--- Exercise materials ---
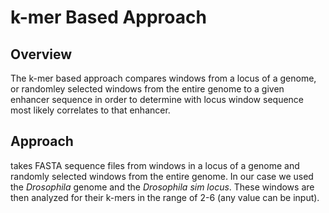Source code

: # k-mer Based Approach

## Overview
The k-mer based approach compares windows from a locus of a genome, or randomley selected windows from the entire genome to a given enhancer sequence in order to determine with locus window sequence most likely correlates to that enhancer.

## Approach
takes FASTA sequence files from windows in a locus of a genome and randomly selected windows from the entire genome. In our case we used the _Drosophila_ genome and the _Drosophila sim locus_. These windows are then analyzed for their k-mers in the range of 2-6 (any value can be input). 
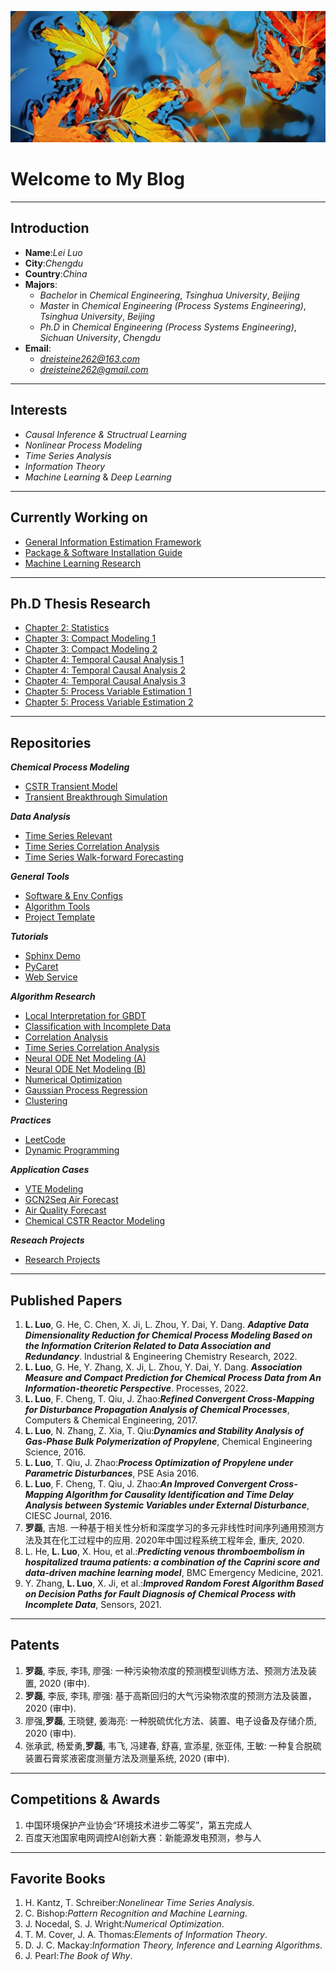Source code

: <script type="text/x-mathjax-config">
    MathJax.Hub.Config({
      tex2jax: {
        skipTags: ['script', 'noscript', 'style', 'textarea', 'pre'],
        inlineMath: [['$','$']]
      }
    });
</script>

<script src="https://cdn.mathjax.org/mathjax/latest/MathJax.js?config=TeX-AMS-MML_HTMLorMML" type="text/javascript"></script>

![封面](img/wall_paper.jpg)

# Welcome to My Blog

---

## Introduction

* **Name**:*Lei Luo*
* **City**:*Chengdu*
* **Country**:*China*
* **Majors**:
  * *Bachelor* in *Chemical Engineering*, *Tsinghua University*, *Beijing*
  * *Master* in *Chemical Engineering (Process Systems Engineering)*, *Tsinghua University*, *Beijing*
  * *Ph.D* in *Chemical Engineering (Process Systems Engineering)*, *Sichuan University*, *Chengdu*
* **Email**:
  * *dreisteine262@163.com*
  * *dreisteine262@gmail.com*

---

## Interests

* *Causal Inference & Structrual Learning*
* *Nonlinear Process Modeling*
* *Time Series Analysis*
* *Information Theory*
* *Machine Learning* & *Deep Learning*

---

## Currently Working on

* [General Information Estimation Framework](https://github.com/Ulti-Dreisteine/general-information-estimation-framework)
* [Package & Software Installation Guide](https://github.com/Ulti-Dreisteine/package-and-software-installation-guide)
* [Machine Learning Research](https://github.com/Ulti-Dreisteine/machine-learning-research)

---

## Ph.D Thesis Research

* [Chapter 2: Statistics](https://github.com/Ulti-Dreisteine/phd-thesis-statistics-and-bayesian-network)
* [Chapter 3: Compact Modeling 1](https://github.com/Ulti-Dreisteine/research-compact-predictive-modeling-cmim-g)
* [Chapter 3: Compact Modeling 2](https://github.com/Ulti-Dreisteine/phd-thesis-rmic-chemical-process-causality-analysis)
* [Chapter 4: Temporal Causal Analysis 1](https://github.com/Ulti-Dreisteine/phd-thesis-temporal-causal-analysis)
* [Chapter 4: Temporal Causal Analysis 2](https://github.com/Ulti-Dreisteine/phd-thesis-local-causal-analysis)
* [Chapter 4: Temporal Causal Analysis 3](https://github.com/Ulti-Dreisteine/phd-thesis-time-delayed-causal-analysis-and-compact-modeling)
* [Chapter 5: Process Variable Estimation 1](https://github.com/Ulti-Dreisteine/phd-thesis-process-parameter-estimation)
* [Chapter 5: Process Variable Estimation 2](https://github.com/Ulti-Dreisteine/research-bayesian-parameter-estimation)

---

## Repositories

***Chemical Process Modeling***

* [CSTR Transient Model](https://github.com/Ulti-Dreisteine/cstr_transient_model)
* [Transient Breakthrough Simulation](https://github.com/Ulti-Dreisteine/transient-breakthrough-simulation)

***Data Analysis***

* [Time Series Relevant](https://github.com/Ulti-Dreisteine/time_series_relevant)
* [Time Series Correlation Analysis](https://ulti-dreisteine.github.io/time-series-correlaltion-analysis/)
* [Time Series Walk-forward Forecasting](https://github.com/Ulti-Dreisteine/time-series-walk-forward-modeling)

***General Tools***

* [Software &amp; Env Configs](https://github.com/Ulti-Dreisteine/software-env-config-notes)
* [Algorithm Tools](https://github.com/Ulti-Dreisteine/algorithm-tools)
* [Project Template](https://github.com/Ulti-Dreisteine/project-template)

***Tutorials***

* [Sphinx Demo](https://github.com/Ulti-Dreisteine/sphinx-demo)
* [PyCaret](https://github.com/Ulti-Dreisteine/PyCaret-tutorial)
* [Web Service](https://github.com/Ulti-Dreisteine/web_service)

***Algorithm Research***

* [Local Interpretation for GBDT](https://ulti-dreisteine.github.io/local-interpretation-for-gbdt/)
* [Classification with Incomplete Data](https://github.com/Ulti-Dreisteine/Classification-with-Incomplete-Data)
* [Correlation Analysis](https://github.com/Ulti-Dreisteine/nonlinear-correlation-analysis)
* [Time Series Correlation Analysis](https://github.com/Ulti-Dreisteine/time-series-correlaltion-analysis)
* [Neural ODE Net Modeling (A)](https://github.com/Ulti-Dreisteine/Neural-ODE-Model-Research)
* [Neural ODE Net Modeling (B)](https://github.com/Ulti-Dreisteine/ode_network)
* [Numerical Optimization](https://github.com/Ulti-Dreisteine/numerical-optimization)
* [Gaussian Process Regression](https://github.com/Ulti-Dreisteine/gaussian-process-regression)
* [Clustering](https://github.com/Ulti-Dreisteine/clustering_algorithm)

***Practices***

* [LeetCode](https://github.com/Ulti-Dreisteine/LeetCode)
* [Dynamic Programming](https://github.com/Ulti-Dreisteine/dynamic_programming)

***Application Cases***

* [VTE Modeling](https://github.com/Ulti-Dreisteine/trauma-patient-VTE-modeling)
* [GCN2Seq Air Forecast](https://github.com/Ulti-Dreisteine/gcn2seq)
* [Air Quality Forecast](https://github.com/Ulti-Dreisteine/time_series_relevant)
* [Chemical CSTR Reactor Modeling](https://github.com/Ulti-Dreisteine/cstr_transient_model)

***Reseach Projects***

* [Research Projects](https://github.com/users/Ulti-Dreisteine/projects/2)

---

## Published Papers

1. **L. Luo**, G. He, C. Chen, X. Ji, L. Zhou, Y. Dai, Y. Dang. ***Adaptive Data Dimensionality Reduction for Chemical Process Modeling Based on the Information Criterion Related to Data Association and Redundancy***. Industrial & Engineering Chemistry Research, 2022.
2. **L. Luo**, G. He, Y. Zhang, X. Ji, L. Zhou, Y. Dai, Y. Dang. ***Association Measure and Compact Prediction for Chemical Process Data from An Information-theoretic Perspective***. Processes, 2022.
3. **L. Luo**, F. Cheng, T. Qiu, J. Zhao:***Refined Convergent Cross-Mapping for Disturbance Propagation Analysis of Chemical Processes***, Computers & Chemical Engineering, 2017.
4. **L. Luo**, N. Zhang, Z. Xia, T. Qiu:***Dynamics and Stability Analysis of Gas-Phase Bulk Polymerization of Propylene***, Chemical Engineering Science, 2016.
5. **L. Luo**, T. Qiu, J. Zhao:***Process Optimization of Propylene under Parametric Disturbances***, PSE Asia 2016.
6. **L. Luo**, F. Cheng, T. Qiu, J. Zhao:***An Improved Convergent Cross-Mapping Algorithm for Causality Identification and Time Delay Analysis between Systemic Variables under External Disturbance***, CIESC Journal, 2016.
7. **罗磊**, 吉旭. 一种基于相关性分析和深度学习的多元非线性时间序列通用预测方法及其在化工过程中的应用. 2020年中国过程系统工程年会, 重庆, 2020.
8. L. He, **L. Luo**, X. Hou, et al.:***Predicting venous thromboembolism in hospitalized trauma patients: a combination of the Caprini score and data-driven machine learning model***, BMC Emergency Medicine, 2021.
9. Y. Zhang, **L. Luo**, X. Ji, et al.:***Improved Random Forest Algorithm Based on Decision Paths for Fault Diagnosis of Chemical Process with Incomplete Data***, Sensors, 2021.  
    
---

## Patents

1. **罗磊**, 李辰, 李玮, 廖强: 一种污染物浓度的预测模型训练方法、预测方法及装置, 2020 (审中).
2. **罗磊**, 李辰, 李玮, 廖强: 基于高斯回归的大气污染物浓度的预测方法及装置， 2020 (审中).
3. 廖强,**罗磊**, 王晓健, 姜海亮: 一种脱硫优化方法、装置、电子设备及存储介质, 2020 (审中).
4. 张承武, 杨爱勇,**罗磊**, 韦飞, 冯建春, 舒喜, 宣添星, 张亚伟, 王敏: 一种复合脱硫装置石膏浆液密度测量方法及测量系统, 2020 (审中).

---

## Competitions & Awards

1. 中国环境保护产业协会“环境技术进步二等奖”，第五完成人
2. 百度天池国家电网调控AI创新大赛：新能源发电预测，参与人

---

## Favorite Books

1. H. Kantz, T. Schreiber:*Nonelinear Time Series Analysis*.
2. C. Bishop:*Pattern Recognition and Machine Learning*.
3. J. Nocedal, S. J. Wright:*Numerical Optimization*.
4. T. M. Cover, J. A. Thomas:*Elements of Information Theory*.
5. D. J. C. Mackay:*Information Theory, Inference and Learning Algorithms*.
6. J. Pearl:*The Book of Why*.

--- Task to complete ---
Copy exactly, and only, the lines from the first entry through the line holding "## Approach", both ends included, leaving out every picture.

--- Your response ---
Source code

: # k-mer Based Approach

## Overview
The k-mer based approach compares windows from a locus of a genome, or randomley selected windows from the entire genome to a given enhancer sequence in order to determine with locus window sequence most likely correlates to that enhancer.

## Approach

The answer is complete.